-------- Task data --------
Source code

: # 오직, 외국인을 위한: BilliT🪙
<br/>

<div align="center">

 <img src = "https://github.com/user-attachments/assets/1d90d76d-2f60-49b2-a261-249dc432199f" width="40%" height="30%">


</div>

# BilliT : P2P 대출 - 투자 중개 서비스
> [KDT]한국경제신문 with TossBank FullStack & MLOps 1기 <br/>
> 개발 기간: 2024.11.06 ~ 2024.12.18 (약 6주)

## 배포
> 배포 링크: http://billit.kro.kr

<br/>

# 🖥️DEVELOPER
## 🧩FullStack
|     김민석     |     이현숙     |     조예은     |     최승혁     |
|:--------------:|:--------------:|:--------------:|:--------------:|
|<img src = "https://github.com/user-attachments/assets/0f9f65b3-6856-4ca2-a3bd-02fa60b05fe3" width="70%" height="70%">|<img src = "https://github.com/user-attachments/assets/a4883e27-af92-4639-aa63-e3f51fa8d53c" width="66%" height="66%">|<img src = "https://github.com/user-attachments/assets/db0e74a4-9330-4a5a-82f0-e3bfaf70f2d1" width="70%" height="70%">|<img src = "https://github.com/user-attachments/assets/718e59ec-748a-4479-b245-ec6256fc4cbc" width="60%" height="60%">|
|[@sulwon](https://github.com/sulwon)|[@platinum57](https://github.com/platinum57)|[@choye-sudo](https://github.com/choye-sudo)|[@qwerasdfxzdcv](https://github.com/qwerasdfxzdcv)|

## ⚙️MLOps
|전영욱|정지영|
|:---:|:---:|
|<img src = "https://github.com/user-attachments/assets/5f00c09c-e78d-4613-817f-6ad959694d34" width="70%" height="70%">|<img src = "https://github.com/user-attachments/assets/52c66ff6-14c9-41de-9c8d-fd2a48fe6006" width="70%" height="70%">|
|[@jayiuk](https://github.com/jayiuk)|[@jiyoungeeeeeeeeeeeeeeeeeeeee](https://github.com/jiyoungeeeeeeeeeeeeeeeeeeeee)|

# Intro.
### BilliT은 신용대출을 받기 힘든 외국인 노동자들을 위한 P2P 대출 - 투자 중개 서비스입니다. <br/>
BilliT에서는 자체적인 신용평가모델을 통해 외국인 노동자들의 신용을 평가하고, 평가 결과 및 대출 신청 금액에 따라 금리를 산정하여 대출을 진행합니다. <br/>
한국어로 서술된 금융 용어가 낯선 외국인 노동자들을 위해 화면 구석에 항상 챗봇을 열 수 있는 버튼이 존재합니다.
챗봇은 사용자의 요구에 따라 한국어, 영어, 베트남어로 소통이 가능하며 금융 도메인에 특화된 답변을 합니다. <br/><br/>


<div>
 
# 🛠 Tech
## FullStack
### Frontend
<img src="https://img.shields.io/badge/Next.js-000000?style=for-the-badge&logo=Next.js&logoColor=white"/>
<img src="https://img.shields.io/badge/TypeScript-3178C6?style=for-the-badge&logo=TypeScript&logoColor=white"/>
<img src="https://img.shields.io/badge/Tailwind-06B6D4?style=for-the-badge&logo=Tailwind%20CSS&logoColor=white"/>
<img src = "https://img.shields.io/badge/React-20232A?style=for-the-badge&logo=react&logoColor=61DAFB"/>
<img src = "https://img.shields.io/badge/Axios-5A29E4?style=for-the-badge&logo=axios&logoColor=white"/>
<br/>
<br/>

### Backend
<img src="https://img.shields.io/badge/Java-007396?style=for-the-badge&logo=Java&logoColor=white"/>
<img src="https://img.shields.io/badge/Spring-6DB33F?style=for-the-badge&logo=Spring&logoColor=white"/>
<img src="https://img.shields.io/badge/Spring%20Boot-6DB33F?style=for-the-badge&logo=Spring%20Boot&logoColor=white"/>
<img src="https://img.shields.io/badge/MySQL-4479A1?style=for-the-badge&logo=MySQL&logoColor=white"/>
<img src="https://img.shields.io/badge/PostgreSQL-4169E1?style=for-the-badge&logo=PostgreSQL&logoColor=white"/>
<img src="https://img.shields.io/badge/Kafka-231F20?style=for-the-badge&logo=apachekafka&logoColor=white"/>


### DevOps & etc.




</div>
--------
- [What the task requires]:
Your answer is to contain exactly the lines from the one holding "### Backend" to the end of the entries, with no other line.

- [Task result]:
### Backend
<img src="https://img.shields.io/badge/Java-007396?style=for-the-badge&logo=Java&logoColor=white"/>
<img src="https://img.shields.io/badge/Spring-6DB33F?style=for-the-badge&logo=Spring&logoColor=white"/>
<img src="https://img.shields.io/badge/Spring%20Boot-6DB33F?style=for-the-badge&logo=Spring%20Boot&logoColor=white"/>
<img src="https://img.shields.io/badge/MySQL-4479A1?style=for-the-badge&logo=MySQL&logoColor=white"/>
<img src="https://img.shields.io/badge/PostgreSQL-4169E1?style=for-the-badge&logo=PostgreSQL&logoColor=white"/>
<img src="https://img.shields.io/badge/Kafka-231F20?style=for-the-badge&logo=apachekafka&logoColor=white"/>


### DevOps & etc.




</div>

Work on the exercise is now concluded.